Problem to work on:
Take the entries below and print, exactly, the stretch from the line containing "The good news" through the line containing "default of 32KiB.", both included.

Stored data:
"""
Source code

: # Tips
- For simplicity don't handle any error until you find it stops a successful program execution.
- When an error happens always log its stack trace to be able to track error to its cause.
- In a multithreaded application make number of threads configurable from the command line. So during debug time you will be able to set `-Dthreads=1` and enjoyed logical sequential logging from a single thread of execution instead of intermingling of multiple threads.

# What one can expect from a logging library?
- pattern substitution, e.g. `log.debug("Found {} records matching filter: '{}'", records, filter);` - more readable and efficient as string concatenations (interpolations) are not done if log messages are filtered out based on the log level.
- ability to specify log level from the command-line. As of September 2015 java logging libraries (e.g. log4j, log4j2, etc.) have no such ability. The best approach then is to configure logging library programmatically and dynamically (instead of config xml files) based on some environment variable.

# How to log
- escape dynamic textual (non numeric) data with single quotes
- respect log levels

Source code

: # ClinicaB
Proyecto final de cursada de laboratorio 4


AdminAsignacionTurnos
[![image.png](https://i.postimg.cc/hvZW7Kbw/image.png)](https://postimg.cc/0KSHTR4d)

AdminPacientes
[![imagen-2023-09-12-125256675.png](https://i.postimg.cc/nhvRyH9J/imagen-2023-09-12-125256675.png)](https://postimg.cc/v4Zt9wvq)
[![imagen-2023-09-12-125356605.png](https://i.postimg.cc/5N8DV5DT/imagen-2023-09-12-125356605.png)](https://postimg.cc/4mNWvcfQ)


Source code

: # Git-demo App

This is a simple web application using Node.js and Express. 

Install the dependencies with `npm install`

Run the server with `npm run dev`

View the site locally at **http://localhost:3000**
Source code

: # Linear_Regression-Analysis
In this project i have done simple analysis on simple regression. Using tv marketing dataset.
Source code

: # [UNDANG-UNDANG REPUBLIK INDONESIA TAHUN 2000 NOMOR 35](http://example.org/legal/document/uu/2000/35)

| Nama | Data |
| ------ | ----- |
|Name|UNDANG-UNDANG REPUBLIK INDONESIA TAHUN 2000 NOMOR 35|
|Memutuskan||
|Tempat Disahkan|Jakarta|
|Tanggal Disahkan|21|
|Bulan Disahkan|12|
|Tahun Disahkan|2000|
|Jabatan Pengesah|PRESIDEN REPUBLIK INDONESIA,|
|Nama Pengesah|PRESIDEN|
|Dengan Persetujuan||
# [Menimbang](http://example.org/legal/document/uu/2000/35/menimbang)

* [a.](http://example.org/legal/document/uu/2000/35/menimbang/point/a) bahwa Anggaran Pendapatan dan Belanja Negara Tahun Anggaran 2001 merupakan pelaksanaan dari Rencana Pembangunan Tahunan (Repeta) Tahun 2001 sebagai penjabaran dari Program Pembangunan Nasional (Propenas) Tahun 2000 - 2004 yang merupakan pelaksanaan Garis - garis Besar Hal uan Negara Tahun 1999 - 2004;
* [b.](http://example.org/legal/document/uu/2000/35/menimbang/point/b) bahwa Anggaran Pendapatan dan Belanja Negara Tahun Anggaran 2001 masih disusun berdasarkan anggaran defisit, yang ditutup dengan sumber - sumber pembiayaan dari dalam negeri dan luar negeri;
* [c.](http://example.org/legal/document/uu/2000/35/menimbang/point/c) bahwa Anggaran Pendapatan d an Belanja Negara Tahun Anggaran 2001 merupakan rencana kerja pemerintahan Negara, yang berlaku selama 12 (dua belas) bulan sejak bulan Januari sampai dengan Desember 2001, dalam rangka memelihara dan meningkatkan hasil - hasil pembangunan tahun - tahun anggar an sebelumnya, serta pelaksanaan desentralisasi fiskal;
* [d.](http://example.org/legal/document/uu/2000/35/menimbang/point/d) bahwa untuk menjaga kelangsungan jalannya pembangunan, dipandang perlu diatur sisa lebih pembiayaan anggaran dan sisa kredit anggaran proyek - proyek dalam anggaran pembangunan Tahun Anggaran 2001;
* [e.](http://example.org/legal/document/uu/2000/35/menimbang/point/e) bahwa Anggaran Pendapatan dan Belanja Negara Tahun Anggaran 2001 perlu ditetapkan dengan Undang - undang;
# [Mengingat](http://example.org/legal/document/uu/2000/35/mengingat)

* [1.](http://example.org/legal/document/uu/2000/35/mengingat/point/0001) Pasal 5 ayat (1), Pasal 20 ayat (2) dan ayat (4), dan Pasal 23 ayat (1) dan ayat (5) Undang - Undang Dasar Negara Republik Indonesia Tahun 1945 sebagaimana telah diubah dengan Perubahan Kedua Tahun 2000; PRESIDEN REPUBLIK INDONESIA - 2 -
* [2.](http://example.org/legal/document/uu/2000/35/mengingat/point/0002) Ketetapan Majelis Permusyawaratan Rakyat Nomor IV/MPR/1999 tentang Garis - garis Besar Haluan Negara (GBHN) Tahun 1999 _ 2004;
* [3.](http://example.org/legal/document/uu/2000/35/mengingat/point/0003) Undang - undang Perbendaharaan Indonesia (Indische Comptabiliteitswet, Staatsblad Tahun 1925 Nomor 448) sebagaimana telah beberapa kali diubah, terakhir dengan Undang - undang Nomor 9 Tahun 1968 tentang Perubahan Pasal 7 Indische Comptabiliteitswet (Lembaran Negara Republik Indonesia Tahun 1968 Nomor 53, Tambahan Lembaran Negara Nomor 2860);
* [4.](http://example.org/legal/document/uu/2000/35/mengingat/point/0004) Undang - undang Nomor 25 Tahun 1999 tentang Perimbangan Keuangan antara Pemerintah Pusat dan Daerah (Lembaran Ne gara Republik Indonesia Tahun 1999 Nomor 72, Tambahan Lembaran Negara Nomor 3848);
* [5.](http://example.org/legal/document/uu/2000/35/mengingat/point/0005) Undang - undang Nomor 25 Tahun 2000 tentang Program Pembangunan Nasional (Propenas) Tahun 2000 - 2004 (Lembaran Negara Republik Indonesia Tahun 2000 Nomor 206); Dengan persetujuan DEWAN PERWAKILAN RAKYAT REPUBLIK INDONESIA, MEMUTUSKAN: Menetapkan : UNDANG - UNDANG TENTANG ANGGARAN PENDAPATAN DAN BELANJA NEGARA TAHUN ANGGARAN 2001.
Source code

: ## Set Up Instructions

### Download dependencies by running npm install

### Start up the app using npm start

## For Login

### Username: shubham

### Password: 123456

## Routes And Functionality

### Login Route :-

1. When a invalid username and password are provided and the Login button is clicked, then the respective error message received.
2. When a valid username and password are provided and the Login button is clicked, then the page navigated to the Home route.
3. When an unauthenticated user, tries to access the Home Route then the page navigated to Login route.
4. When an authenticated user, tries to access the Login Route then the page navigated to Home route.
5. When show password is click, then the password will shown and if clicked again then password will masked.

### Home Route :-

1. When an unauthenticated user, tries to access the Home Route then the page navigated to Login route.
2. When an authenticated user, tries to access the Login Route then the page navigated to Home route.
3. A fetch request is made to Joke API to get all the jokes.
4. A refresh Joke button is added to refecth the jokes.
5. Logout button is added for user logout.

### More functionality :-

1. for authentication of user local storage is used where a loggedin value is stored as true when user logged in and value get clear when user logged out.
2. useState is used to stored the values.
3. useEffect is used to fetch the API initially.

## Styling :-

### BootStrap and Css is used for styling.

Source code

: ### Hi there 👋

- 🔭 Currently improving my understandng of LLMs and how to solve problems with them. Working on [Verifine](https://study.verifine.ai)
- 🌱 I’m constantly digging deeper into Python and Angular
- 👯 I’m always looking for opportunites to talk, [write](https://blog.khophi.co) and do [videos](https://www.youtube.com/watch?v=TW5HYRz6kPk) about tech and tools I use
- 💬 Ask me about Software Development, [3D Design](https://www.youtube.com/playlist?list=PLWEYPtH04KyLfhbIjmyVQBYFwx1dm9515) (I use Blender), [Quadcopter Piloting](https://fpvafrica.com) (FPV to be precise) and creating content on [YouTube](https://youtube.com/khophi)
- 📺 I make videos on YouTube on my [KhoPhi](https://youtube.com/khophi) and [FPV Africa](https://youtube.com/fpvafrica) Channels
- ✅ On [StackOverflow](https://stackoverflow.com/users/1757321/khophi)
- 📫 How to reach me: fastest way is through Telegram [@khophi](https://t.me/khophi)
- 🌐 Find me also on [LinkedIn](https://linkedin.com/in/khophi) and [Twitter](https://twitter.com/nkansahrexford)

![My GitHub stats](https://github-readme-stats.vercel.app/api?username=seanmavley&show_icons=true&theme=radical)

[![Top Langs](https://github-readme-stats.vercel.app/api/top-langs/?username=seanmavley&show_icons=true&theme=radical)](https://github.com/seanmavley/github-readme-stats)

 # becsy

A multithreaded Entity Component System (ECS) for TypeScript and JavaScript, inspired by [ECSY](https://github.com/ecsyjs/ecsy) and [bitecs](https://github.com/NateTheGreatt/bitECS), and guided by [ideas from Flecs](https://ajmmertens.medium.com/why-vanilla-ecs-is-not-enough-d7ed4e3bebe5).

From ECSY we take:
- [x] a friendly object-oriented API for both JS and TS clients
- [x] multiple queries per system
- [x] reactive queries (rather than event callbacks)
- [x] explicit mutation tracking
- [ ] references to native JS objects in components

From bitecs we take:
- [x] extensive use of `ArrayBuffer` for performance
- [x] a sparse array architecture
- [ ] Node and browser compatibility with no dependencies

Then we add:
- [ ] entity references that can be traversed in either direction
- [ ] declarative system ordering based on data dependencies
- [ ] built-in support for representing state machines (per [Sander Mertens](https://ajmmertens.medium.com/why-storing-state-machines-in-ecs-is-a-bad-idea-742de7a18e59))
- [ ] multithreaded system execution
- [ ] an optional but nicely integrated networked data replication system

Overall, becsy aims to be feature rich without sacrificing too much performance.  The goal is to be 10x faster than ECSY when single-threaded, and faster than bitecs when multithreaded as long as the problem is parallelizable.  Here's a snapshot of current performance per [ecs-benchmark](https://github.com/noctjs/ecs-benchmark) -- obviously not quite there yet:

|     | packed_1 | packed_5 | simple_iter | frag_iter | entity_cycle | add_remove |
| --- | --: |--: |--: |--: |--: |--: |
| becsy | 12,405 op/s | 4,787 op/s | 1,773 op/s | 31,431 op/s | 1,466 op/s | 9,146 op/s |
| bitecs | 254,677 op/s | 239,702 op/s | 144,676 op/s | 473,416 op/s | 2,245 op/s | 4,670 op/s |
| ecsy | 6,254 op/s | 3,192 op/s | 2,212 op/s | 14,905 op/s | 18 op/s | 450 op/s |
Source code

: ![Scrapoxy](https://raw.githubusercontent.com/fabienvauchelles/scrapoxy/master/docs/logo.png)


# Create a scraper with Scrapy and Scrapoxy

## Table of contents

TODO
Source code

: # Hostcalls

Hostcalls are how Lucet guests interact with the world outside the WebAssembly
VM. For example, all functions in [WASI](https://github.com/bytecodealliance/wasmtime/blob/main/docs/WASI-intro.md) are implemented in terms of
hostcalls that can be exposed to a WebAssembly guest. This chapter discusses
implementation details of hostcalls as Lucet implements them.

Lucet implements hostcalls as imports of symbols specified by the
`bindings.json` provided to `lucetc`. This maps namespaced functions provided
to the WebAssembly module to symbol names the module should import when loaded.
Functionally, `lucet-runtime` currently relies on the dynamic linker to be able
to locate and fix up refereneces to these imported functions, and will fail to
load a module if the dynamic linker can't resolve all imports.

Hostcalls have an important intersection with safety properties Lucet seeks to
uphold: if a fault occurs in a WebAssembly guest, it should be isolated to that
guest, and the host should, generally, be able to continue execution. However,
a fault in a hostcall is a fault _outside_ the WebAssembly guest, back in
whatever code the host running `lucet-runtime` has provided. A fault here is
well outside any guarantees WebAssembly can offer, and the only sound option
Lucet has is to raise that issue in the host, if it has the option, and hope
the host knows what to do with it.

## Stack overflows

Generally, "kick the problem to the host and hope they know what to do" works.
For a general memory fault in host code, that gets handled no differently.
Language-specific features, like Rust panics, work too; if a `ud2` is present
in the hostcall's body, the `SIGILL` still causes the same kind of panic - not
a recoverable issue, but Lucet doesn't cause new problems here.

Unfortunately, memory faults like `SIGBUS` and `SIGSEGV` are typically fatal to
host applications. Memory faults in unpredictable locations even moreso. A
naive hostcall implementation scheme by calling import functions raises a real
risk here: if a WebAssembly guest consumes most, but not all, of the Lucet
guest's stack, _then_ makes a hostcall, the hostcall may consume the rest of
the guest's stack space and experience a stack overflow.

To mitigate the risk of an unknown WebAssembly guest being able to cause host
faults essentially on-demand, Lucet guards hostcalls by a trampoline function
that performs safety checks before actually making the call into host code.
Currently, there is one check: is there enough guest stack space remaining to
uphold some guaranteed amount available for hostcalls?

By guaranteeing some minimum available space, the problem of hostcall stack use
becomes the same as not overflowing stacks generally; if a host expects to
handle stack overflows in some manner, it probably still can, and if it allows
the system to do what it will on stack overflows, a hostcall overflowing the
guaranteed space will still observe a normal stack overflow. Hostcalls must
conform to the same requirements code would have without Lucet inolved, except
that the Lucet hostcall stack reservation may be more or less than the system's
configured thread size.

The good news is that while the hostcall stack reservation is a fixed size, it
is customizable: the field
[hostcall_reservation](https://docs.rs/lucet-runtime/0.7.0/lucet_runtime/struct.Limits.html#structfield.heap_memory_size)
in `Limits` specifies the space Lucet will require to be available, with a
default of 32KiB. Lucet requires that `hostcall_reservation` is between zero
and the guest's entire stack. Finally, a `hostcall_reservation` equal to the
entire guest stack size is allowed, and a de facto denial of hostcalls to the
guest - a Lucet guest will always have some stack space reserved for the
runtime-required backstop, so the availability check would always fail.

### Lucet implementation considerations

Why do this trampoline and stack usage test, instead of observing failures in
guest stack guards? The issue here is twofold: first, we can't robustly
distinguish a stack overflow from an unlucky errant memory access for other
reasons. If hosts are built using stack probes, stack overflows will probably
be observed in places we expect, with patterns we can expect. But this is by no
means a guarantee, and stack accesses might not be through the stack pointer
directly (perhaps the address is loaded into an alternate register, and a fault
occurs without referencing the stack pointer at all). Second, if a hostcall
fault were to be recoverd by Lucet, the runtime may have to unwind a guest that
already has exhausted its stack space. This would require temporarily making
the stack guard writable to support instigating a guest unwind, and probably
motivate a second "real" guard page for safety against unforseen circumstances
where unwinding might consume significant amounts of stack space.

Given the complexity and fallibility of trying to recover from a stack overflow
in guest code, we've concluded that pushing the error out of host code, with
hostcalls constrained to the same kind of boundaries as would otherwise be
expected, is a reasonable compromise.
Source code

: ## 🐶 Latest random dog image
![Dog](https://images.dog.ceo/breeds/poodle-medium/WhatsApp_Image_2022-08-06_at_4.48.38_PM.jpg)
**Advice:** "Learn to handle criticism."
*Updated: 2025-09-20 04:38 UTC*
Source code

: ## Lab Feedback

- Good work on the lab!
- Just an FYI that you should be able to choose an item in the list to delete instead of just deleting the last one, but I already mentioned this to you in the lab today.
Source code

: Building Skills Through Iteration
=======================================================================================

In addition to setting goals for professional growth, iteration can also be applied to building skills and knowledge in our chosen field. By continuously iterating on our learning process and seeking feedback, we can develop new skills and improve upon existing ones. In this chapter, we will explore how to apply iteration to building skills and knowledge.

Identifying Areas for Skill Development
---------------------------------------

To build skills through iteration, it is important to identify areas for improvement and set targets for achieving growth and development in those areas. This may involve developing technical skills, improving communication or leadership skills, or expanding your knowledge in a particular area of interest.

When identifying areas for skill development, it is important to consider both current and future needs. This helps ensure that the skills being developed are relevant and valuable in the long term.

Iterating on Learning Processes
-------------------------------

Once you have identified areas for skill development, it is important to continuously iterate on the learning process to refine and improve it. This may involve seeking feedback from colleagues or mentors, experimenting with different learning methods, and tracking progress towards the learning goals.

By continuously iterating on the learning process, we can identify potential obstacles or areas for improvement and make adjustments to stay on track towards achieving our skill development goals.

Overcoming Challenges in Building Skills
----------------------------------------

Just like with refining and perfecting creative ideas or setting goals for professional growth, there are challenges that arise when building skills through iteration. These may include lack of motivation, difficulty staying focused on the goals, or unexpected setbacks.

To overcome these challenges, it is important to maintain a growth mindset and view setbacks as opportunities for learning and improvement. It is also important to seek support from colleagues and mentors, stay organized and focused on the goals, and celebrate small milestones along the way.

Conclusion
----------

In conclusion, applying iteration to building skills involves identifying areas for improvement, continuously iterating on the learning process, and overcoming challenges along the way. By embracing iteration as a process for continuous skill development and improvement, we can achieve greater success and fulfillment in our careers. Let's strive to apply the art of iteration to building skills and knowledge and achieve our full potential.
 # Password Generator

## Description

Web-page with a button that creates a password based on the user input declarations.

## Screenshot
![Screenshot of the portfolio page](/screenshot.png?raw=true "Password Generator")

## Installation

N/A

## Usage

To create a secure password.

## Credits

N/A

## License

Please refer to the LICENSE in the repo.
"""
Answer box:
The good news is that while the hostcall stack reservation is a fixed size, it
is customizable: the field
[hostcall_reservation](https://docs.rs/lucet-runtime/0.7.0/lucet_runtime/struct.Limits.html#structfield.heap_memory_size)
in `Limits` specifies the space Lucet will require to be available, with a
default of 32KiB. Lucet requires that `hostcall_reservation` is between zero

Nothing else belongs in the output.